Hey,
I’m trying to slice multiple contiguous regions from a larger tensor, preserving their shape.
Currently I manage to do this using the following function

# volume is (C, D, H, W)
# centers is (N, 3)
def gather_receiptive_fields(volume, centers, ks=3):
L = ks // 2
R = L+1 # slice end indices are exclusive, thus +1
pad_vol = F.pad(volume, tuple([L]*6)) # Pad in case a center is at volume border
return torch.stack([pad_vol[..., # keep channel dims as is
coord[0]-L : coord[0]+R,
coord[1]-L : coord[1]+R,
coord[2]-L : coord[2]+R] for coord in centers + L # Shift by ks//2 to account for padding
])

The result being a tensor of shape (N, C, KS, KS, KS) that contains all N ks^3 bricks around the given centers.
My problem is now that for large N this becomes quite slow, so I wonder whether there is a PyTorch function I could abuse to do such indexing for all N in one operation, hopefully getting around that Python loop there.

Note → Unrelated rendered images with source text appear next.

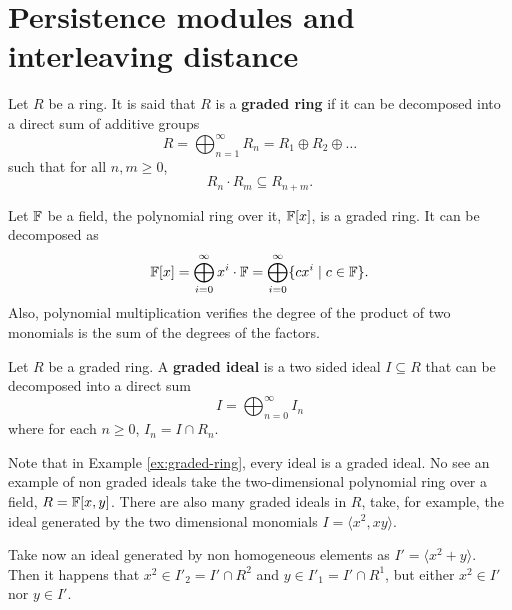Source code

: \section{Persistence modules and interleaving distance} \label{sec:preliminaries-persistence-modules}

\begin{definition}
    Let $ R $ be a ring. It is said that $ R $ is a {\bf graded ring} if it can be decomposed into a direct sum of additive groups
    \begin{equation}
        R = \bigoplus_{n=1}^{\infty} R_n = R_1 \oplus R_2 \oplus \dots
    \end{equation}
    such that for all $ n, m \geq 0 $, 
    \begin{equation}
        R_n \cdot R_m \subseteq R_{n+m}.
    \end{equation}
\end{definition}

\begin{example} \label{ex:graded-ring}
    Let $ \mathbb F $ be a field, the polynomial ring over it, $ \mathbb F[x] $, is a graded ring. It can be decomposed as
    \begin{equation}
        \mathbb F[x] = \bigoplus_{i=0}^\infty x^i \cdot \mathbb F = \bigoplus_{i=0}^\infty \{c x^i \mid c \in \mathbb F\}.
    \end{equation}
    Also, polynomial multiplication verifies the degree of the product of two monomials is the sum of the degrees of the factors.
\end{example}

\begin{definition}
    Let $ R $ be a graded ring. A {\bf graded ideal} is a two sided ideal $ I \subseteq R $ that can be decomposed into a direct sum
    \begin{equation}
        I = \bigoplus_{n=0}^{\infty} I_n
    \end{equation}
    where for each $n \geq 0 $, $ I_n = I \cap R_n $.
\end{definition}

\begin{example}
    Note that in Example \ref{ex:graded-ring}, every ideal is a graded ideal. No see an example of non graded ideals take the two-dimensional polynomial ring over a field, $ R = \mathbb F[x, y] $. There are also many graded ideals in $ R $, take, for example, the ideal generated by the two dimensional monomials $ I = \langle x^2, xy \rangle $.

    Take now an ideal generated by non homogeneous elements as $ I' = \langle x^2 + y \rangle $. Then it happens that $ x^2 \in I'_2 = I' \cap R^2 $ and $ y \in I'_1 = I' \cap R^1 $, but either $ x^2 \in I' $ nor $ y \in I' $.
\end{example}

Thanks for your answer! This does indeed look very related, unfortunately it only supports 2D image-like tensors at the moment, but I will investigate if I can abuse it for my task as well

One way to speed things up for my case (N ~ 65k with ks = (9,9,9)) is definitely to loop over the 9x9x9 = 729 brick entries (getting N values every iteration) instead of looping over N (getting only 729 entries per iteration).
This change gives me a speed up of around ~40x and gets me quite close to usable speed. Here’s the impl:

def gather_receiptive_fields2(volume, centers, ks=3):
L = ks // 2
offsets = [[L+i,L+j,L+k] for i in range(-L, L+1) for j in range(-L, L+1) for k in range(-L, L+1)]
pad_vol = F.pad(volume, tuple([L]*6))
return torch.stack([pad_vol[...,
centers[:, 0] + off[0],
centers[:, 1] + off[1],
centers[:, 2] + off[2]] for off in offsets
]).permute(2,1,0).reshape(centers.size(0), volume.size(0), ks, ks, ks).contiguous()

I still feel like there should be a faster approach tho